Only the lines from the first line of the entries through the line with "android-based exam answer" belong in the answer, each restated word for word and without pictures.

━━━━

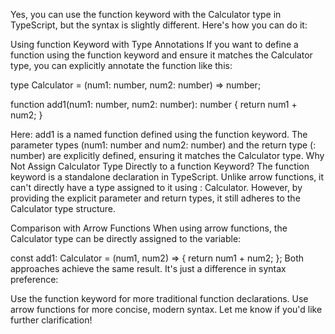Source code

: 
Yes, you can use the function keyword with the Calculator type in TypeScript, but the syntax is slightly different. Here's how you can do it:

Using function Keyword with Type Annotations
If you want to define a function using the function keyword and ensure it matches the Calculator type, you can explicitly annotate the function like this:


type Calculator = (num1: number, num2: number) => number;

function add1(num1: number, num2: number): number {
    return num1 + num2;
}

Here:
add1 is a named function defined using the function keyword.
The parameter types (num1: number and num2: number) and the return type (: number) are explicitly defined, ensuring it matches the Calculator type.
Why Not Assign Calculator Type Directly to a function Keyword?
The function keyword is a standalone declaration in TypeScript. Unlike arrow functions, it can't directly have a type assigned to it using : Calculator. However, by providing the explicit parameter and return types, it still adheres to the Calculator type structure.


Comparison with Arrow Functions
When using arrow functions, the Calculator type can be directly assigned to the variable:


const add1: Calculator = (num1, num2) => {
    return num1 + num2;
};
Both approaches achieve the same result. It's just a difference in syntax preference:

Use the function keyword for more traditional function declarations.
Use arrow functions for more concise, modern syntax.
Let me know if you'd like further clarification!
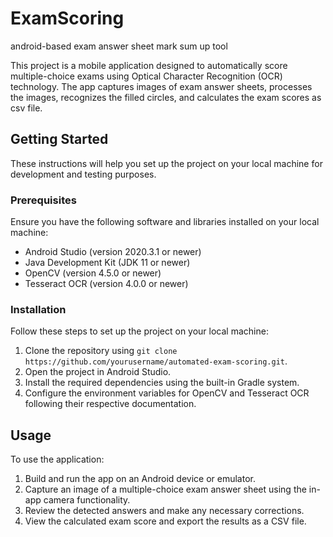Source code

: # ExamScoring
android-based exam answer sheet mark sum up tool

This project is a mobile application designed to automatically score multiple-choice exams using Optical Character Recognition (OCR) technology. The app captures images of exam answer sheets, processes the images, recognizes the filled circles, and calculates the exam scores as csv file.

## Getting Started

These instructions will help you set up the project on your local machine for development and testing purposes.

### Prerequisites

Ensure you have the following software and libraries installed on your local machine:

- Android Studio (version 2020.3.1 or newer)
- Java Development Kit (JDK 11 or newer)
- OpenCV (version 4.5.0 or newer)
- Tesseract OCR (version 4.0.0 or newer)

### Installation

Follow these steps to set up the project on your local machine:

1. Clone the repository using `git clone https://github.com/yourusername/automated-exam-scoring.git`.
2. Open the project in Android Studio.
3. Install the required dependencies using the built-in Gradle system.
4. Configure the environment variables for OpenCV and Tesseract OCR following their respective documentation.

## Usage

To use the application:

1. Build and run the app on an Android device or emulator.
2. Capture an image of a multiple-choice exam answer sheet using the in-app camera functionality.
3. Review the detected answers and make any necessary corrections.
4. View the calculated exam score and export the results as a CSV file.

━━━━

**Solution to this task:**
Source code

: 
Yes, you can use the function keyword with the Calculator type in TypeScript, but the syntax is slightly different. Here's how you can do it:

Using function Keyword with Type Annotations
If you want to define a function using the function keyword and ensure it matches the Calculator type, you can explicitly annotate the function like this:


type Calculator = (num1: number, num2: number) => number;

function add1(num1: number, num2: number): number {
    return num1 + num2;
}

Here:
add1 is a named function defined using the function keyword.
The parameter types (num1: number and num2: number) and the return type (: number) are explicitly defined, ensuring it matches the Calculator type.
Why Not Assign Calculator Type Directly to a function Keyword?
The function keyword is a standalone declaration in TypeScript. Unlike arrow functions, it can't directly have a type assigned to it using : Calculator. However, by providing the explicit parameter and return types, it still adheres to the Calculator type structure.


Comparison with Arrow Functions
When using arrow functions, the Calculator type can be directly assigned to the variable:


const add1: Calculator = (num1, num2) => {
    return num1 + num2;
};
Both approaches achieve the same result. It's just a difference in syntax preference:

Use the function keyword for more traditional function declarations.
Use arrow functions for more concise, modern syntax.
Let me know if you'd like further clarification!
Source code

: # ExamScoring
android-based exam answer sheet mark sum up tool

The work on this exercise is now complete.